=== INFORMATION SHOWN ===

++++

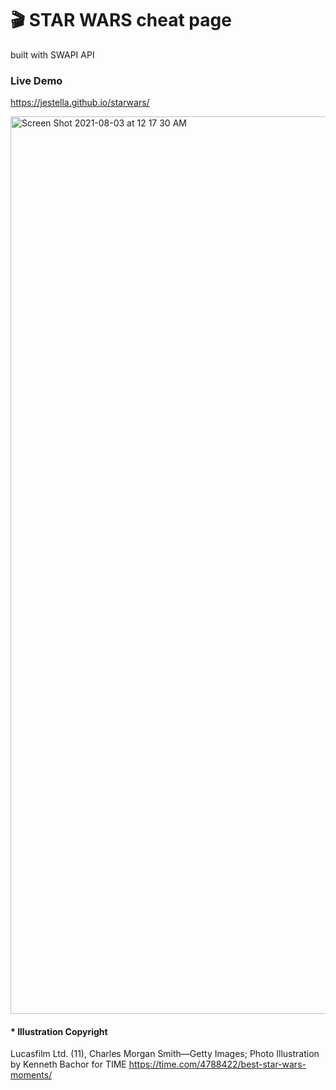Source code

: # 🎬 STAR WARS cheat page

built with SWAPI API

### Live Demo

https://jestella.github.io/starwars/


<img width="1436" alt="Screen Shot 2021-08-03 at 12 17 30 AM" src="https://user-images.githubusercontent.com/31642902/127957249-625c5e54-f461-40e9-96f4-4be0ad42cbfb.png">

#### * Illustration Copyright
Lucasfilm Ltd. (11), Charles Morgan Smith—Getty Images; Photo Illustration by Kenneth Bachor for TIME https://time.com/4788422/best-star-wars-moments/
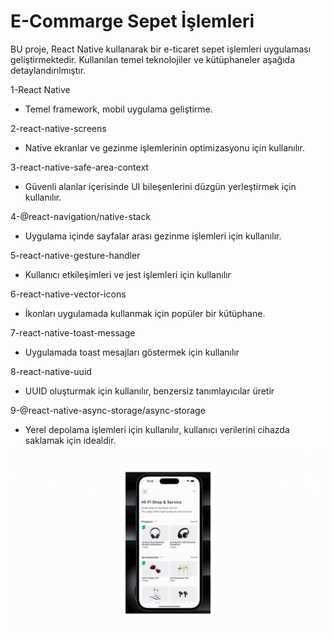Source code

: # E-Commarge Sepet İşlemleri

BU proje, React Native kullanarak bir e-ticaret sepet işlemleri uygulaması geliştirmektedir. Kullanılan temel teknolojiler ve kütüphaneler aşağıda detaylandırılmıştır.

1-React Native
- Temel framework, mobil uygulama geliştirme.

2-react-native-screens
- Native ekranlar ve gezinme işlemlerinin optimizasyonu için kullanılır.

3-react-native-safe-area-context
- Güvenli alanlar içerisinde UI bileşenlerini düzgün yerleştirmek için kullanılır.

4-@react-navigation/native-stack
- Uygulama içinde sayfalar arası gezinme işlemleri için kullanılır.

5-react-native-gesture-handler
- Kullanıcı etkileşimleri ve jest işlemleri için kullanılır

6-react-native-vector-icons
- İkonları uygulamada kullanmak için popüler bir kütüphane.

7-react-native-toast-message
- Uygulamada toast mesajları göstermek için kullanılır

8-react-native-uuid
- UUID oluşturmak için kullanılır, benzersiz tanımlayıcılar üretir

9-@react-native-async-storage/async-storage
- Yerel depolama işlemleri için kullanılır, kullanıcı verilerini cihazda saklamak için idealdir.

<img src='screen.gif' />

++++

Can you repeat every record above exactly, apart from the pictures?

=== SOLUTION FOR THIS PROBLEM ===
Source code

: # 🎬 STAR WARS cheat page

built with SWAPI API

### Live Demo

https://jestella.github.io/starwars/


<img width="1436" alt="Screen Shot 2021-08-03 at 12 17 30 AM" src="https://user-images.githubusercontent.com/31642902/127957249-625c5e54-f461-40e9-96f4-4be0ad42cbfb.png">

#### * Illustration Copyright
Lucasfilm Ltd. (11), Charles Morgan Smith—Getty Images; Photo Illustration by Kenneth Bachor for TIME https://time.com/4788422/best-star-wars-moments/
Source code

: # E-Commarge Sepet İşlemleri

BU proje, React Native kullanarak bir e-ticaret sepet işlemleri uygulaması geliştirmektedir. Kullanılan temel teknolojiler ve kütüphaneler aşağıda detaylandırılmıştır.

1-React Native
- Temel framework, mobil uygulama geliştirme.

2-react-native-screens
- Native ekranlar ve gezinme işlemlerinin optimizasyonu için kullanılır.

3-react-native-safe-area-context
- Güvenli alanlar içerisinde UI bileşenlerini düzgün yerleştirmek için kullanılır.

4-@react-navigation/native-stack
- Uygulama içinde sayfalar arası gezinme işlemleri için kullanılır.

5-react-native-gesture-handler
- Kullanıcı etkileşimleri ve jest işlemleri için kullanılır

6-react-native-vector-icons
- İkonları uygulamada kullanmak için popüler bir kütüphane.

7-react-native-toast-message
- Uygulamada toast mesajları göstermek için kullanılır

8-react-native-uuid
- UUID oluşturmak için kullanılır, benzersiz tanımlayıcılar üretir

9-@react-native-async-storage/async-storage
- Yerel depolama işlemleri için kullanılır, kullanıcı verilerini cihazda saklamak için idealdir.

<img src='screen.gif' />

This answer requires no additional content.